India Climate collaborative identifies 3 key factors for country
The three critical risk factors for India are high dependence on agriculture with about 700 million exposed to climate shocks, a large coastline with the most populous economic hubs, and a heavy reliance on fossil fuels, according to a new entity formed to battle the climate crisis by the coming together of several major Indian philanthropic organisations.
Earlier this week, philanthropic organisations focused on education and health care collaborated on finding solutions for the challenge posed by the climate crisis and created the India Climate Collaborative (ICC), which will fund climate crisis solutions in India.
At least 10 major philanthropies -- run by captains of industry including Ratan Tata, Anand Mahindra, Rohini Nilekani, Nadir Godrej, Aditi and Rishad Premji, and Hemendra Kothari, among others -- are part of the new initiative.
It will work with a number of research and academic organisations, including The Energy and Resources Institute (Teri), Ashoka Trust for Research in Ecology & the Environment, Centre for Policy Research, Centre for Science & Environment, Indian School of Business, Oxford University, World Resources Institute, and Shakti Sustainable Energy Foundations.
“Any effort to deal with climate change is good. It’s great to see foundations are coming together but we have to see what kind of work they promote. We need critical voices coming out of the south both in terms of global climate negotiations and where do we see us going. For example, the concept of net zero, is it compatible with the principle of equity? We are seeing new challenges now in terms of impacts also like locust infestation is linked to climate change...,” said Sunita Narain, director general of Centre for Science and Environment.
In one of its first analyses, published on their official website, ICC said that only about 7% of the total philanthropic funding in India is presently going to climate-focused projects -- something that they aim to change. According to the India Philanthropy Report 2019 by Bain and Company, private funds raised in India for the entire social sector in 2018 were about Rs 70,000 crore, out of which an estimated Rs 43,000 crore was from individual philanthropists.

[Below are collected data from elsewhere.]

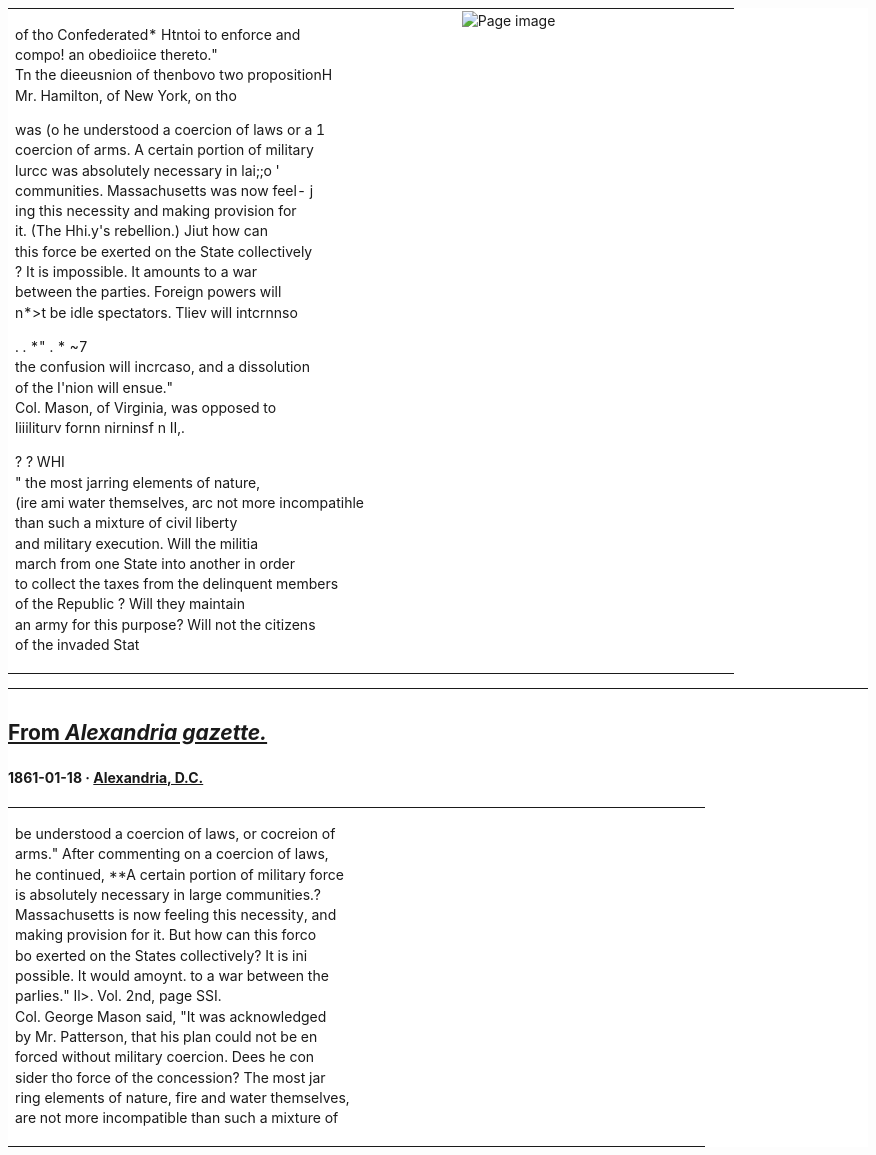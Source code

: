 <table style="width: 100%;"><tr><td style="width: 50%">

  
of tho Confederated* Htntoi to enforce and  
compo! an obedioiice thereto.&quot;  
Tn the dieeusnion of thenbovo two propositionH  
Mr. Hamilton, of New York, on tho  
  
was (o he understood a coercion of laws or a 1  
coercion of arms. A certain portion of military  
lurcc was absolutely necessary in lai;;o &#x27;  
communities. Massachusetts was now feel- j  
ing this necessity and making provision for  
it. (The Hhi.y&#x27;s rebellion.) Jiut how can  
this force be exerted on the State collectively  
? It is impossible. It amounts to a war  
between the parties. Foreign powers will  
n*&gt;t be idle spectators. Tliev will intcrnnso  
  
. . *&quot; . * ~7  
the confusion will incrcaso, and a dissolution  
of the I&#x27;nion will ensue.&quot;  
Col. Mason, of Virginia, was opposed to  
liiiliturv fornn nirninsf n II,.  
  
? ? WHI  
&quot; the most jarring elements of nature,  
(ire ami water themselves, arc not more incompatihle  
than such a mixture of civil liberty  
and military execution. Will the militia  
march from one State into another in order  
to collect the taxes from the delinquent members  
of the Republic ? Will they maintain  
an army for this purpose? Will not the citizens  
of the invaded Stat
</td><td style="width: 50%; max-height: 75%; margin: auto; display: block;">
<img alt="Page image" src="https://tile.loc.gov/image-services/iiif/service:ndnp:scu:batch_scu_henryjohnson_ver01:data:sn84026912:00211109981:1860120101:1144/pct:19.204685573366216,13.958504922147704,33.3281956432388,82.48029179903519/!600,600/0/default.jpg"/>
</td>
</tr></table>

---

## [From _Alexandria gazette._](https://www.loc.gov/resource/sn85025007/1861-01-18/ed-1/?sp=2)

#### 1861-01-18 &middot; [Alexandria, D.C.](http://dbpedia.org/resource/Alexandria%2C_Virginia)

<table style="width: 100%;"><tr><td style="width: 50%">

  
be understood a coercion of laws, or cocreion of  
arms.&quot; After commenting on a coercion of laws,  
he continued, **A certain portion of military force  
is absolutely necessary in large communities.?  
Massachusetts is now feeling this necessity, and  
making provision for it. But how can this forco  
bo exerted on the States collectively? It is ini  
possible. It would amoynt. to a war between the  
parlies.&quot; Il&gt;. Vol. 2nd, page SSI.  
Col. George Mason said, &quot;It was acknowledged  
by Mr. Patterson, that his plan could not be en­  
forced without military coercion. Dees he con­  
sider tho force of the concession? The most jar­  
ring elements of nature, fire and water themselves,  
are not more incompatible than such a mixture of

“Most of the funding is going to education, health care, then agriculture, rural livelihoods, but funding for climate change is very less. We aim to raise this funding from less than 10% to at least 20% in the coming years,” said Shloka Nath, executive director of ICC and head of sustainability at Tata Trusts.
ICC pointed out that the telltale signs of the climate crisis — India’s five warmest years were recorded in the past 15 years, average annual rainfall is decreasing, and extreme weather events are increasing -- make India particularly vulnerable.
The new entity aims to identify India-specific solutions and mainly focus on air, water, land and energy sectors. “Our collective leadership through the ICC will indicate to the world that Indian philanthropy is ready to be a leader in climate action,” said Ratan Tata, chairman of Tata Trusts, in the ICC statement.
ICC says philanthropy may play an important role in helping India achieve its nationally determined contributions (NDCs) under the Paris Agreement and “provide global leadership to ensure a fair and equitable climate dialogue”.
Nath said ICC plans to engage at the 26th session of the Conference of Parties at Glasgow, where countries are expected to update their NDCs to meet the Paris Agreement target of keeping global temperature rise this century well below 2 degrees Celsius above pre-industrial levels and to pursue efforts to limit the temperature increase even further to 1.5 degrees Celsius.
“The India Climate Collaboration is a step in the right direction. It will ensure collective action which is always more impactful than actions taken in isolation,” said Karan Mangotra, associate director and climate finance expert at TERI.